O sorriso da Paolla (02/02/2015)


A da Paolla Oliveira é drummondiana, a mais completa tradução da que inspirou o poeta e fez com que ele escrevesse “a bunda, que engraçada, está sempre sorrindo, nunca é trágica, se diverte por conta própria”. Numa época de premiação do Oscar, o meu vai para ela, e, por favor, não se veja nisso manifestação de vulgaridade voyeur. A de Paolla tem dramaturgia. Agrega valor. Raciocina. Faz parte do que se está querendo dizer na história.
Ela, a bunda, apareceu semana passada, na minissérie “Felizes para sempre?”, com a arrogância feliz de quem sabe aonde quer chegar. Não é um projeto de sexo, mas de poder e dominação econômica. Nada a ver com a carnavalização dos cariocas, desperdiçada com o fito único da gandaia. A de Paolla é politizada. Estava em Brasília. Balançava orgulhosa sobre o resto da existência e – sendo do tipo culta, não globeleza – repetia o verso de Drummond sobre a bunda que se basta: “Existe algo mais?”.
Muitas outras já desfaleceram os sentidos de quem vê TV no Brasil. Pela primeira vez, porém, uma bunda faz sentido. Tem um ar de escárnio, um sorriso provocador sobre quem a observa, e na cena em questão era o empresário corrupto Claudio, interpretado por Enrique Dias. Foi histórico.
Tempos atrás, Arnaldo Jabor escreveu que a de Juliana Paes era quase uma entidade a parte, como se fosse outra pessoa. Em muitos momentos, poderosa, chegaria a tomar as rédeas da suposta dona. A de Paolla inaugurou em grande formato, em HD, a expressividade calipígia. Nestes primeiros capítulos da minissérie, ela parece uma bunda vilã, dedicada principalmente a expropriar os ricos. Mais adiante, suspeita-se que os levará à cadeia. Ao final, tornar-se-á heroína de uma nação vilipendiada.
Ela, a assaz referida, foi a foto mais procurada semana passada nos sites. Só está sendo tratada aqui porque há a esperança nacional, já que todos desistimos da salvação da Petrobras, de que retorne para ser a vingadora e o marco zero de nosso renascimento.
Paolla Oliveira faz uma garota de programa que, como é típico da espécie, apresenta-se com diversos nomes e tanto pode ser Simone num capítulo como Denise em outros. Ela sabe do supérfluo dessas sociabilidades. Quando está de frente para a câmera também sorri cínica, songamonga, levantando ainda mais o protuberante carnudo que lhe encima o lábio superior esquerdo. Ninguém resiste. Logo sobre suas mãos chovem euros e dólares, pois corruptos pagam em dinheiro vivo. Se continuar seduzindo empresários e políticos como fez nos primeiros capítulos, ao final da minissérie estarão em sua conta todos os dois bilhões que eles roubaram.

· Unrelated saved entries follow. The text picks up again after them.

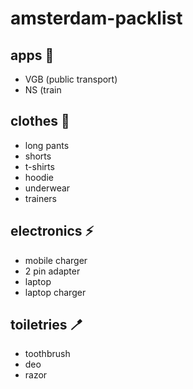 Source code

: # amsterdam-packlist

## apps 📱 

- VGB (public transport)
- NS (train

## clothes 👕 

- long pants
- shorts
- t-shirts
- hoodie
- underwear
- trainers

## electronics ⚡️ 

- mobile charger
- 2 pin adapter
- laptop
- laptop charger

## toiletries 🪥 

- toothbrush
- deo
- razor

Na cena agora famosa, Paolla se encontra num quarto de hotel com Claudio, articulado com as maracutaias do governo federal. Você já viu esse tipo de senhor no programa anterior, o Jornal Nacional, na cadeia do Paraná. Agora ele está uivando na cama de Paolla. Ela chega diante do trambiqueiro, mordisca-lhe os lábios e sorve um gole da flute de champanhe. Como se tivesse pressa de mostrar a que veio, imediatamente dá as costas para o executivo, para a câmera, para toda a boquiaberta nação brasileira. Caminha de revés na direção de um contra-luz que deixa seu corpo em silhueta, mas sem esconder as formas que se impõe harmoniosas sobre o caos reles, o nosso triste e desparagonado dia a dia.
 Magritte uma vez desenhou um cachimbo e embaixo da tela escreveu “isto não é um cachimbo”. Era a representação artística de um. Milan Kundera, no seu livro mais recente, vendo as mulheres de Paris de camisetas curtas, deslocando o centro de sedução para a exibição pública dos umbigos, lamentou a insignificância – e exaltou a alegria, a brutalidade e objetividade das que concentram sua arte erótica no mesmo ponto de Paolla. Na minissérie, não é só uma bunda, mas um país. Não é um prêmio de merecimento, mas algo conquistado com a grana da corrupção.
Foi um bom momento da televisão, um aproveitamento requintado do que poderia ser uma baixa apelação sobre os instintos da plateia – embora ninguém aqui vá desmerecer os que só viram na cena o óbvio alumbramento de um corpo espetacular, a aurora boreal em forma de mulher ou o compasso redivivo de Niemeyer buscando inspiração para as curvas de seus palácios.
Indo ou vindo, Paolla Oliveira está perfeita. Se a banana do corrupto de Reginaldo Faria, no final de “Vale tudo” em 1989, foi a melhor definição visual do governo Collor, ela agora promete simbolizar, pelo avesso de sua estupefaciente rigidez muscular, o Brasil da delação premiada, de gente muito caída fazendo coisa muito feia. Há muito não se vê na TV, de frente ou verso, um país de sorriso tão cínico e revelador.